**INSTRUCTIONS TO FOLLOW**: Some entries follow. Reproduce exactly the lines starting at the one with "black line). The" and stopping after the one with "du champ acoustique".

**Data items**:

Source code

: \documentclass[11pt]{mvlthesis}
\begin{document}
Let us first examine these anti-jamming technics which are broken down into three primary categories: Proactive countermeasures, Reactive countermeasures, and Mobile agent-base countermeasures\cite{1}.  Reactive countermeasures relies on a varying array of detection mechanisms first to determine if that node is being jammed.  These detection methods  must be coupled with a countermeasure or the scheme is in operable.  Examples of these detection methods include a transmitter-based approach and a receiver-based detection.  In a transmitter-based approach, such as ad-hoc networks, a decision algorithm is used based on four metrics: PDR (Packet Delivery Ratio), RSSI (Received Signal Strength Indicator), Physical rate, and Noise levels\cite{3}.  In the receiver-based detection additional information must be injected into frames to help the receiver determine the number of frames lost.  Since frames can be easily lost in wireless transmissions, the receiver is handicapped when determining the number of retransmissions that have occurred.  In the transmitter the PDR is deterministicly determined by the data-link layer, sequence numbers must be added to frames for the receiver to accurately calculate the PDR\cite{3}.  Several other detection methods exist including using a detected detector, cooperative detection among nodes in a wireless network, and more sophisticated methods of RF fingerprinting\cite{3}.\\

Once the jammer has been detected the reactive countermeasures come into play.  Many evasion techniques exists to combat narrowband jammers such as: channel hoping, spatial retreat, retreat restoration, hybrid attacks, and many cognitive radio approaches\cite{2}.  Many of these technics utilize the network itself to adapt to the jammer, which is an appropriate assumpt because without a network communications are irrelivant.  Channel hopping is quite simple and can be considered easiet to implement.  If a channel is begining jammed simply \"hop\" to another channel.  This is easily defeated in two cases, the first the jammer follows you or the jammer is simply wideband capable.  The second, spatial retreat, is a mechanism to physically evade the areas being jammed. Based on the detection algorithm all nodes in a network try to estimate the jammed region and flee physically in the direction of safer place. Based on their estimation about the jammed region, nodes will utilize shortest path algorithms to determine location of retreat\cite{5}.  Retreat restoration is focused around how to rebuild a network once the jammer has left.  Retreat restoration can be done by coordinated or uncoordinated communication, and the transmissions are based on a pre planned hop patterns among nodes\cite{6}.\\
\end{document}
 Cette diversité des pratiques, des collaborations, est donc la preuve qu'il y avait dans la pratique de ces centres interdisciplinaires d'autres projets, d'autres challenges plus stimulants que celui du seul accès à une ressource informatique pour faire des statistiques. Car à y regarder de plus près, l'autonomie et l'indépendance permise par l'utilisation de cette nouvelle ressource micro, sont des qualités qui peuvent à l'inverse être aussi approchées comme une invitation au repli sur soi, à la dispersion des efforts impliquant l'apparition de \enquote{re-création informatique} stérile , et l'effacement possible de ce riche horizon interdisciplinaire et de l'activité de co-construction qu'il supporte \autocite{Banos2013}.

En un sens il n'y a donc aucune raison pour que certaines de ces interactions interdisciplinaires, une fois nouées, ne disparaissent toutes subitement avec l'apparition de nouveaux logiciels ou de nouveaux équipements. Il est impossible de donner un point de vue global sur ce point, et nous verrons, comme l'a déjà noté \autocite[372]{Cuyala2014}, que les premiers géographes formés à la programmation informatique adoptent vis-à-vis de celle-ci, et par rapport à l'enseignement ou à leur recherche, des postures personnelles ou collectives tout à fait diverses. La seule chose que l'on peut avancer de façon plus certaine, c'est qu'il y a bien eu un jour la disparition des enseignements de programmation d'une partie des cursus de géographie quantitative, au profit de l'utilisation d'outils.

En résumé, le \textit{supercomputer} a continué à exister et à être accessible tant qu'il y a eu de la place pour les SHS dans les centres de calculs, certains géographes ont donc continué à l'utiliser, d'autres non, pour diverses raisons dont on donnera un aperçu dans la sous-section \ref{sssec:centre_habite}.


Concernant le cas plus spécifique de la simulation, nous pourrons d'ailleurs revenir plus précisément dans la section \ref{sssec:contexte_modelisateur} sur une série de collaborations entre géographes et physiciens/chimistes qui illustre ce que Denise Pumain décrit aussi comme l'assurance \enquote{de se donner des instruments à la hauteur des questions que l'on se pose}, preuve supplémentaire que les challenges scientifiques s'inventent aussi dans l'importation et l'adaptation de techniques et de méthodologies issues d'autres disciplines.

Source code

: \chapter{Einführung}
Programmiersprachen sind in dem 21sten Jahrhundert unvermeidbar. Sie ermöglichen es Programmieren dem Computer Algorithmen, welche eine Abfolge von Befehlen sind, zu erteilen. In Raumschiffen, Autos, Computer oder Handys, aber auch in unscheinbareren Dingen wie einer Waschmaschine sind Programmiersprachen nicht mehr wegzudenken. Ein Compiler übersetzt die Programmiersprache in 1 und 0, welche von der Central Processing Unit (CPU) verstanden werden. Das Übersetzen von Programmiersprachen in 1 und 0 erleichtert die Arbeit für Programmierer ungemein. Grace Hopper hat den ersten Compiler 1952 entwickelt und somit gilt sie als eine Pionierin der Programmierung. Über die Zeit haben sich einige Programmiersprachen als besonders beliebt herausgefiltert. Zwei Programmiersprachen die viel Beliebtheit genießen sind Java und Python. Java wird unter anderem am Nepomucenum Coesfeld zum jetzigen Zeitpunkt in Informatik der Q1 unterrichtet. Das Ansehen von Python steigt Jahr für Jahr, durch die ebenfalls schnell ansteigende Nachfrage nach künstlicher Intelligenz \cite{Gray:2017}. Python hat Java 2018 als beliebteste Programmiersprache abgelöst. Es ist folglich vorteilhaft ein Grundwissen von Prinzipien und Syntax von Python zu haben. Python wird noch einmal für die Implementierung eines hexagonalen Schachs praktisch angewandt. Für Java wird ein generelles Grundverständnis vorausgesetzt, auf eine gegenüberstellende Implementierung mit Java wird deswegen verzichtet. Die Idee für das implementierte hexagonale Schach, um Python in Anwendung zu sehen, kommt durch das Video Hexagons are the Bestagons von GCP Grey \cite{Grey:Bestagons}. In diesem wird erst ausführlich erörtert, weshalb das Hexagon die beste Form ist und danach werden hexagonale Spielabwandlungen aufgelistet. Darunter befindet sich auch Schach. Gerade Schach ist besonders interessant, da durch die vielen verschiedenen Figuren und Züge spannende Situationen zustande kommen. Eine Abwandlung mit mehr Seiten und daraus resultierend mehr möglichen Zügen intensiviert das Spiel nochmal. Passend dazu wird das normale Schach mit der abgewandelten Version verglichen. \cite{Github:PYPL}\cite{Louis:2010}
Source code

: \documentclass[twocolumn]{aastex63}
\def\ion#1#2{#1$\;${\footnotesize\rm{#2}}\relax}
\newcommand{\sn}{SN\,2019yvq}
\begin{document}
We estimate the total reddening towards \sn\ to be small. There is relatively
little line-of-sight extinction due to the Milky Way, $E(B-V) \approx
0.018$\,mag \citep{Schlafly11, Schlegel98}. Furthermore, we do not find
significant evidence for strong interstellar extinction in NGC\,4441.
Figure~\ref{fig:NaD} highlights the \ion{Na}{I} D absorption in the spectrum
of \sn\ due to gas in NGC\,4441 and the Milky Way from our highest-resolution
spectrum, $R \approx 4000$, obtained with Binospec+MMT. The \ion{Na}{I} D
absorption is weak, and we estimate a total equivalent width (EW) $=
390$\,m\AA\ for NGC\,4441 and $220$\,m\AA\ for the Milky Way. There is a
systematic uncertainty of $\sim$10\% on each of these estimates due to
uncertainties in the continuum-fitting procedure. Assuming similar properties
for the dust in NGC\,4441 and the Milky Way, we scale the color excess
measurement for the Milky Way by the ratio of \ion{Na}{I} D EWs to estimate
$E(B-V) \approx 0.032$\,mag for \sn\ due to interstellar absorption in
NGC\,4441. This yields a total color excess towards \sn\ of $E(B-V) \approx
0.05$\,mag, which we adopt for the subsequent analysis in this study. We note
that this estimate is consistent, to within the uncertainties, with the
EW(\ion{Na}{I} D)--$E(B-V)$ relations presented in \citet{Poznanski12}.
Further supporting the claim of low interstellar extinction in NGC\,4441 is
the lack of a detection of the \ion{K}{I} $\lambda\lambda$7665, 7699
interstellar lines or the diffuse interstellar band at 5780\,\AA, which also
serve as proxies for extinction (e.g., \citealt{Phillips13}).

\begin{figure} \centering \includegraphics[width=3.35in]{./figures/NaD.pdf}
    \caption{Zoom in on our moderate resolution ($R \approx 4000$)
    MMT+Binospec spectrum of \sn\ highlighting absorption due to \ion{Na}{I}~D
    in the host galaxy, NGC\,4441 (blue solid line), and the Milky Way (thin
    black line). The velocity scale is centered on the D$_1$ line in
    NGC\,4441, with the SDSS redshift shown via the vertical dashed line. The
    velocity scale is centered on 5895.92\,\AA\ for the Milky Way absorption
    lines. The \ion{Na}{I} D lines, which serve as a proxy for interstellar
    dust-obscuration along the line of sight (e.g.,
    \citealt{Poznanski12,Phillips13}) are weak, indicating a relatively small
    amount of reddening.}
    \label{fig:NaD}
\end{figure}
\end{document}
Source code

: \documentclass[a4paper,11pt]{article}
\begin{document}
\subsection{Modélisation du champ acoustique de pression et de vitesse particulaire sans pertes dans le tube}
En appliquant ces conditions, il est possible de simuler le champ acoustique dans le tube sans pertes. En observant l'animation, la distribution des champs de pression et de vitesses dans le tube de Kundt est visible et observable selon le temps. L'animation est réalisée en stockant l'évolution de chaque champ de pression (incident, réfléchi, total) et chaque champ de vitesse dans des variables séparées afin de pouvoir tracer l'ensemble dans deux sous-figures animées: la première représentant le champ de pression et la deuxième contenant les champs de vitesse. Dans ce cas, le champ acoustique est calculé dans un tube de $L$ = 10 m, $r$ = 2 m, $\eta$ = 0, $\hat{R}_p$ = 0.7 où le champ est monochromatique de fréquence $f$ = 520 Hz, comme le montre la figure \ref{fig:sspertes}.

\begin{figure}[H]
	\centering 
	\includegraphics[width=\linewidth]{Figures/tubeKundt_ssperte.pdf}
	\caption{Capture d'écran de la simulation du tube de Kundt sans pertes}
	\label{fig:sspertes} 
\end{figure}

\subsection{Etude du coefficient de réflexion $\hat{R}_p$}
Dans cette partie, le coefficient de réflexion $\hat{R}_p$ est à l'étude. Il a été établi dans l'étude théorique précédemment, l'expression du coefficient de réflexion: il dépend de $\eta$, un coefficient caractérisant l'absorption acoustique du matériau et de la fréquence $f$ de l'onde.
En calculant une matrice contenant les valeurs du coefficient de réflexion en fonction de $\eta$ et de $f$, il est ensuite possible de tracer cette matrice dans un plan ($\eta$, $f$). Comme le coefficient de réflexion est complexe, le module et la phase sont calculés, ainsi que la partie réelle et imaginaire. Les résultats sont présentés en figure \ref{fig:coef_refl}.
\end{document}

**YOUR SOLUTION**:
    black line). The velocity scale is centered on the D$_1$ line in
    NGC\,4441, with the SDSS redshift shown via the vertical dashed line. The
    velocity scale is centered on 5895.92\,\AA\ for the Milky Way absorption
    lines. The \ion{Na}{I} D lines, which serve as a proxy for interstellar
    dust-obscuration along the line of sight (e.g.,
    \citealt{Poznanski12,Phillips13}) are weak, indicating a relatively small
    amount of reddening.}
    \label{fig:NaD}
\end{figure}
\end{document}
Source code

: \documentclass[a4paper,11pt]{article}
\begin{document}
\subsection{Modélisation du champ acoustique de pression et de vitesse particulaire sans pertes dans le tube}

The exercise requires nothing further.